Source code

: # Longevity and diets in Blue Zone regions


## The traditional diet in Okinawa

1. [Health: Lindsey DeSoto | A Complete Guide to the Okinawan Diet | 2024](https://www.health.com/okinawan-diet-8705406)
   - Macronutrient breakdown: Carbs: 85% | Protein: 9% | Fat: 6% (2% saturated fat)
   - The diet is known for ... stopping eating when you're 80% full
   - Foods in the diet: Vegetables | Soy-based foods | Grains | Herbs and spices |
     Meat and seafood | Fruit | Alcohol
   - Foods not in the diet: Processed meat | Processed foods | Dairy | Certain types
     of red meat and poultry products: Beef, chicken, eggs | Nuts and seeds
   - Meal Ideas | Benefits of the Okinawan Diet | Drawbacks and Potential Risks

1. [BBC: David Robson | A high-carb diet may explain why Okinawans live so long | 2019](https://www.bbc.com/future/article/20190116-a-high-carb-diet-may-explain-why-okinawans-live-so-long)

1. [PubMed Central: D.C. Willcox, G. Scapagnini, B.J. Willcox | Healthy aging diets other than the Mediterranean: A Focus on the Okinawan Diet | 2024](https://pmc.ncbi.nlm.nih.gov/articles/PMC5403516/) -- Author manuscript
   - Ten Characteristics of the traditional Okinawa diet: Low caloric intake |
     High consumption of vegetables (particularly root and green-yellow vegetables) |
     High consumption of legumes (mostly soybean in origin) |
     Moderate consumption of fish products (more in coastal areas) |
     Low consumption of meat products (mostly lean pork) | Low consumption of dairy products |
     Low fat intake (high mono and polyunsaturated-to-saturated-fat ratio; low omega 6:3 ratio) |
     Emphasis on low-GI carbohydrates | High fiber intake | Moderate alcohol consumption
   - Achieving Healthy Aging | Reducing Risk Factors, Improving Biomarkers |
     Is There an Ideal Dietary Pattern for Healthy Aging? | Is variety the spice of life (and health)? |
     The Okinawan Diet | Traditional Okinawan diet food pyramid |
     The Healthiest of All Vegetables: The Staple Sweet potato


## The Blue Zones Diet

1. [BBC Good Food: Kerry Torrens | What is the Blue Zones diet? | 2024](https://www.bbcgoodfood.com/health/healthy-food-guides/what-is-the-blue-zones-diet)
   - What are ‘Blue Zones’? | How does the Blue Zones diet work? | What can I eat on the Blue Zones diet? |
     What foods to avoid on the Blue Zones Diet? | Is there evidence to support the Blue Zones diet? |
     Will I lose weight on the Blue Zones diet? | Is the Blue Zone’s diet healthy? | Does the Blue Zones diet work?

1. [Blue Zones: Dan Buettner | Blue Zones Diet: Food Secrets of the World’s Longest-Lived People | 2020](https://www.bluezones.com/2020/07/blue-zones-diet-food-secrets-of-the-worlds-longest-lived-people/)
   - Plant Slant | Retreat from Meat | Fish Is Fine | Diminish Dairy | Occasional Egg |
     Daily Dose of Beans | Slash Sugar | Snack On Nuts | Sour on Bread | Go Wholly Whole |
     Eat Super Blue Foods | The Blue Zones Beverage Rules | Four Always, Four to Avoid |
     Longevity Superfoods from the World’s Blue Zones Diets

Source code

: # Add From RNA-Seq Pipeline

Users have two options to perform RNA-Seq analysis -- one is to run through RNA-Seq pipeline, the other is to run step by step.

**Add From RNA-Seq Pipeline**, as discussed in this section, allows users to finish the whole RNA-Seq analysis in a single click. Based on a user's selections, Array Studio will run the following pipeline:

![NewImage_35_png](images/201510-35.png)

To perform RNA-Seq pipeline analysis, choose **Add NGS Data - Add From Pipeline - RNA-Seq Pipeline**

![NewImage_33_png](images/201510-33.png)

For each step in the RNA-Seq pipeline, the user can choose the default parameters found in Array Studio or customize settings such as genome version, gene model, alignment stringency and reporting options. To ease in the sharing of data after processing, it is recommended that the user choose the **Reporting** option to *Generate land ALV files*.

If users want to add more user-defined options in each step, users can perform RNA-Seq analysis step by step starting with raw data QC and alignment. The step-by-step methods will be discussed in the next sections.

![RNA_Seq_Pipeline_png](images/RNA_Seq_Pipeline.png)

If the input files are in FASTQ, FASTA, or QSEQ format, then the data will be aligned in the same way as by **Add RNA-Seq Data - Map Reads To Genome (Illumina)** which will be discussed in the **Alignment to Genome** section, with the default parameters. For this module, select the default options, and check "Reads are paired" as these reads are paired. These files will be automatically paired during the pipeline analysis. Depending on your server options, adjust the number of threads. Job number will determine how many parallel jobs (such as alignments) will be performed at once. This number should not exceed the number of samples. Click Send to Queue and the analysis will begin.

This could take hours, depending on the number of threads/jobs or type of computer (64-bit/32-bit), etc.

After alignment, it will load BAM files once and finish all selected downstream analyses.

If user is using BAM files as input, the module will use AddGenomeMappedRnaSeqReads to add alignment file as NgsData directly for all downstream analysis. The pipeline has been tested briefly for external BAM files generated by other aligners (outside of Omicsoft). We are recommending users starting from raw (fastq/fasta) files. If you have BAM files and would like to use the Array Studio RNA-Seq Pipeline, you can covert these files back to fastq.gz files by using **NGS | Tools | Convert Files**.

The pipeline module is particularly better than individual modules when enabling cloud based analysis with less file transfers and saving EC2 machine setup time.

☆ ☆ ☆ ☆

● Task
From the entries above, print the lines beginning at the one with "Users have two" and stopping after the one with "For each step", exactly as written and with nothing else.

● Output below
Users have two options to perform RNA-Seq analysis -- one is to run through RNA-Seq pipeline, the other is to run step by step.

**Add From RNA-Seq Pipeline**, as discussed in this section, allows users to finish the whole RNA-Seq analysis in a single click. Based on a user's selections, Array Studio will run the following pipeline:

![NewImage_35_png](images/201510-35.png)

To perform RNA-Seq pipeline analysis, choose **Add NGS Data - Add From Pipeline - RNA-Seq Pipeline**

![NewImage_33_png](images/201510-33.png)

For each step in the RNA-Seq pipeline, the user can choose the default parameters found in Array Studio or customize settings such as genome version, gene model, alignment stringency and reporting options. To ease in the sharing of data after processing, it is recommended that the user choose the **Reporting** option to *Generate land ALV files*.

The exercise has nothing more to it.